Известный французский писатель и музыковед начала XX в. Р. Роллан приводит в работе, посвященной истокам европейской музыки, потрясающую характеристику, пришедшую из трактата XIII в.: «Главная помеха сочинения прекрасной музыки – это сердечная печаль»[358]. «Что сказал бы об этом Бетховен? – задается вопросом Роллан. – И что же это значит, как не то, что для художников того времени личное переживание казалось, скорее, помехой, чем стимулом к творчеству. Ибо музыка была для них искусством безличным, требующим прежде всего спокойствия и здравого размышления»[359]. Действительно, как кажется, средневековый трактат отрицает в качестве предпосылки для написания музыки самое существенное – ту эмоциональную наполненность, напряженность, которую привыкли вкладывать в нее европейские композиторы. Между тем для старинного трактата эта субъективная напряженность оказывается помехой. Если музыка призвана выражать божественное, если в ней звучит сама истина мира как таковая – то любые личные переживания, конечно же, следует оставить в стороне.
Но уже подходя к началу того взлета, который музыка как искусство переживала, по крайней мере, в течение XVII-XIX столетий, описывая почти политическую необходимость, которая заставила именно музыку, причем в самом легком ее жанре, жанре светской пасторали, положившей начало развитию оперы в условиях контрреформации XVI в., ответить на потребность в гуманистическом самовыражении, не прибегая к открытым литературным или визуальным декларациям, Роллан приводит слова Торквато Тассо, чьи стихи легли в основу множества мадригалов, а образы его нового эпоса служили основой оперных сюжетов в течение двух столетий. Тассо, говорит Роллан, обожал музыку – и переосмысливал отношение между поэзией и музыкой, суть самой музыки. Слова Тассо, приводимые Ролланом: «Музыка – это нежность, и как бы душа поэзии»[360], – уже напрямую соотносятся с пониманием музыки в эстетической теории XIX в. (например, с гегелевским «чистым голосом сердца»). Новую выразительность и новую значимость музыки Тассо находил, в частности, в сложных и исполненных трагизма мадригалах герцога Джезуальдо ди Веноза, человека бурных страстей и трагической судьбы, которому посвятил ряд стихотворений, положенных последним на музыку. Ливанова отмечает любопытную черту в творчестве Джезуальдо: «Светлые, объективные образные эпизоды по общему характеру и чертам стилистики не несут на себе отпечатка творческой личности Джезуальдо. Они традиционны для музыки мадригала его времени и могли бы встретиться …у многих других композиторов. Именно потому, что они традиционны и нейтральны, как бы находятся на общем уровне, – они и способны по контрасту оттенить то, что необычно, индивидуально и ново у Джезуальдо»[361]. «Душевная печаль» здесь уже не является препятствием для музыки, но напротив, составляет основу ее выразительности – хотя выразительность Джезуальдо сильно отличается от того, с чем мы можем столкнуться уже в следующем столетии: она как бы взламывает традиционную форму, искажает ее, но еще не формирует собственно мелодии (по звучанию напоминая скорее атональные эксперименты авангардистов).

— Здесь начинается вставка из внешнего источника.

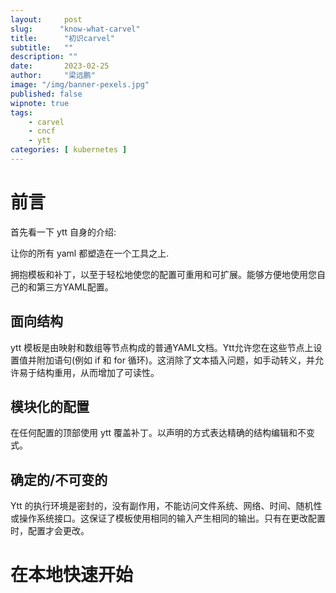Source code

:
 ```yaml
---
layout:     post 
slug:      "know-what-carvel"
title:      "初识carvel"
subtitle:   ""
description: ""
date:       2023-02-25
author:     "梁远鹏"
image: "/img/banner-pexels.jpg"
published: false
wipnote: true
tags:
    - carvel 
    - cncf
    - ytt
categories: [ kubernetes ]
---
```



# 前言    

首先看一下 ytt 自身的介绍:

让你的所有 yaml 都塑造在一个工具之上.

拥抱模板和补丁，以至于轻松地使您的配置可重用和可扩展。能够方便地使用您自己的和第三方YAML配置。

## 面向结构

ytt 模板是由映射和数组等节点构成的普通YAML文档。Ytt允许您在这些节点上设置值并附加语句(例如 if 和 for 循环)。这消除了文本插入问题，如手动转义，并允许易于结构重用，从而增加了可读性。

## 模块化的配置

在任何配置的顶部使用 ytt 覆盖补丁。以声明的方式表达精确的结构编辑和不变式。

## 确定的/不可变的

Ytt 的执行环境是密封的，没有副作用，不能访问文件系统、网络、时间、随机性或操作系统接口。这保证了模板使用相同的输入产生相同的输出。只有在更改配置时，配置才会更改。


# 在本地快速开始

Трагизм, внутренние борения и страсти в качестве предмета выражения, в качестве «души» поэтического слова входят в музыку конца XVI в., чтобы в последующем приобрести в ней форму, лечь в основу новой музыкальной системы, преобразиться в ней в прекрасное и размеренное звучание, одновременно строго оформленное и полное внутреннего чувства, образуя удивительное сочетание строгого следования правилам и глубины внутреннего выражения, разрушающей любые правила. Возможно это и есть основа «параллакса», а также исторической динамичности и крайней неустойчивости европейской музыкальной формы: едва достигнув своей фиксации, тональная система начинает неукоснительно распадаться под воздействием необходимости выражать внутреннее, отказываясь от внешних ограничений. Уже c конца XVIII в., с истоков романтизма, начинается постепенный процесс распада, борьбы художников против ограничений формы, через полтора столетия приведший к отказу от самой тональной системы и переходу авангардной музыки начала XX в. к атональности. Неслучайно тот же Жижек называет параллаксный разрыв в музыке основной чертой романтизма, а его исчезновение – знаком завершения этой системы мировосприятия[362]. Причем устранение романтического параллакса Жижек обнаруживает в наиболее явном виде отнюдь не в радикальной атональности Шёнберга и не в постмодернистских экспериментах Стравинского, а в традиционализме Сибелиуса, чья мелодическая структура не декларативно и осознанно, но как бы вопреки себе и изнутри демонстрирует собственное постепенное разложение, что заставляет Сибелиуса, в конечном счете, отказаться от сочинительства и на 30 лет погрузиться в молчание[363]. «Мы имеем дело скорее с разновидностью музыкального вируса или даже с опухолью, запускающей в данном случае процесс прогрессирующего разрушения самой музыкальной ткани. Создается впечатление, будто фундамент, “вещество” (музыкальной) реальности постепенно теряет твердость, словно, используя другую поэтическую метафору, мир, в котором мы живем, постепенно лишается цвета, глубины, формы, своей онтологической целостности»[364], – говорит Жижек в терминологии, как можно заметить, вполне совпадающей с бодрийяровскими описаниями современной «транс-эстетической» ситуации.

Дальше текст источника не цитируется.